- [Problem to solve] Copy out all the lines of the data that hold the word "training".

- [Provided records]
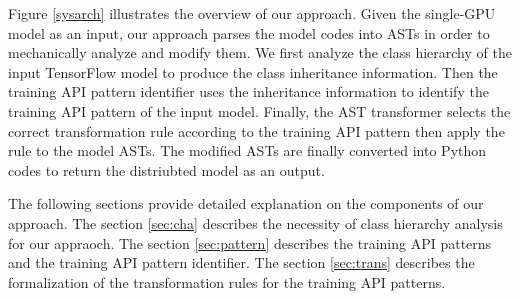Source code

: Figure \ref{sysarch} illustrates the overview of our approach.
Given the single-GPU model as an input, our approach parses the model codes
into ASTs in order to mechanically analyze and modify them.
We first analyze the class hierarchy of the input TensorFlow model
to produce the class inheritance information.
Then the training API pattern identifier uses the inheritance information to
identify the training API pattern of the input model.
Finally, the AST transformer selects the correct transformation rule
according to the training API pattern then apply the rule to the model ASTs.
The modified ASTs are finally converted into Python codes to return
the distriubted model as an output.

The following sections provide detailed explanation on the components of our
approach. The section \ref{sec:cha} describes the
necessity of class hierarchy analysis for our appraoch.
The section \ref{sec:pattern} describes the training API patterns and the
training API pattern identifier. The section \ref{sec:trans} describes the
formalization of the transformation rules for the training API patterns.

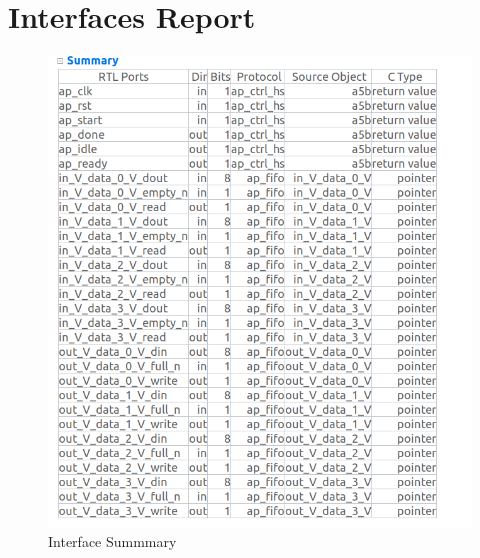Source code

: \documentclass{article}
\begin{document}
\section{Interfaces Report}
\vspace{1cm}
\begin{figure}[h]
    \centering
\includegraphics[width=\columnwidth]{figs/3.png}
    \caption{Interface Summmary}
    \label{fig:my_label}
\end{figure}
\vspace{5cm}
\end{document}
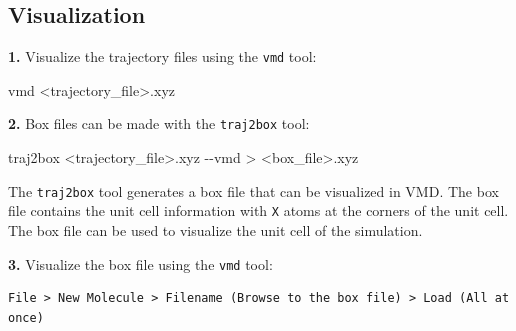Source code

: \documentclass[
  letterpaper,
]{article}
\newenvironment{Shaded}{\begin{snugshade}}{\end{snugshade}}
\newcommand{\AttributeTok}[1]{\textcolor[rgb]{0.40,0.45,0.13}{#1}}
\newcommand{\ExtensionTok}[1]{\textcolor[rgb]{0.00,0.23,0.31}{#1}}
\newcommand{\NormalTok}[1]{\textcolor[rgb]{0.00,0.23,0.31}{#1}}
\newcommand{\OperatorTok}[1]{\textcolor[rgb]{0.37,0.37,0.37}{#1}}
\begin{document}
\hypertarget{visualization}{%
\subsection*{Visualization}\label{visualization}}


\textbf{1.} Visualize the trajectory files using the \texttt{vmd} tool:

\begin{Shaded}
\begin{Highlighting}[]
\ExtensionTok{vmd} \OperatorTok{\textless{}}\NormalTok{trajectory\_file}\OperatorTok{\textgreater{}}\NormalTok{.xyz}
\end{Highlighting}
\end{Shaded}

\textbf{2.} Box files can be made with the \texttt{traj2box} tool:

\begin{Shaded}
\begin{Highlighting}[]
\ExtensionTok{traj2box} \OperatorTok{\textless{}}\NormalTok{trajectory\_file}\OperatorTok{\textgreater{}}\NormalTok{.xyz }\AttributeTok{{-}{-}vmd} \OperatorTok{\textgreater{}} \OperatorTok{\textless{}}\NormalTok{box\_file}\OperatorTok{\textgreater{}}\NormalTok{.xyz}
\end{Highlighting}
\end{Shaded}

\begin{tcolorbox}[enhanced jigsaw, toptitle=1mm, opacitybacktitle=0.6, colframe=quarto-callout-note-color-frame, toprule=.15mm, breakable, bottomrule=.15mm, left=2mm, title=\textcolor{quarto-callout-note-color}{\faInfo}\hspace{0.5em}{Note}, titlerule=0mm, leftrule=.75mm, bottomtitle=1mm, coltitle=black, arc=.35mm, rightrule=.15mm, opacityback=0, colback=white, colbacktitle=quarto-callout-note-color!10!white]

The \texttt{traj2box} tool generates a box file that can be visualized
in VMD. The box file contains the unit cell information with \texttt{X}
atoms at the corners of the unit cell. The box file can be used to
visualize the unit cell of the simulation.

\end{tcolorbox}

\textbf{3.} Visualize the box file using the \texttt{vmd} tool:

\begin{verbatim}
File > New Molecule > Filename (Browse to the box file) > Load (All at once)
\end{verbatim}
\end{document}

- [Written answer]
Then the training API pattern identifier uses the inheritance information to
identify the training API pattern of the input model.
according to the training API pattern then apply the rule to the model ASTs.
The section \ref{sec:pattern} describes the training API patterns and the
training API pattern identifier. The section \ref{sec:trans} describes the
formalization of the transformation rules for the training API patterns.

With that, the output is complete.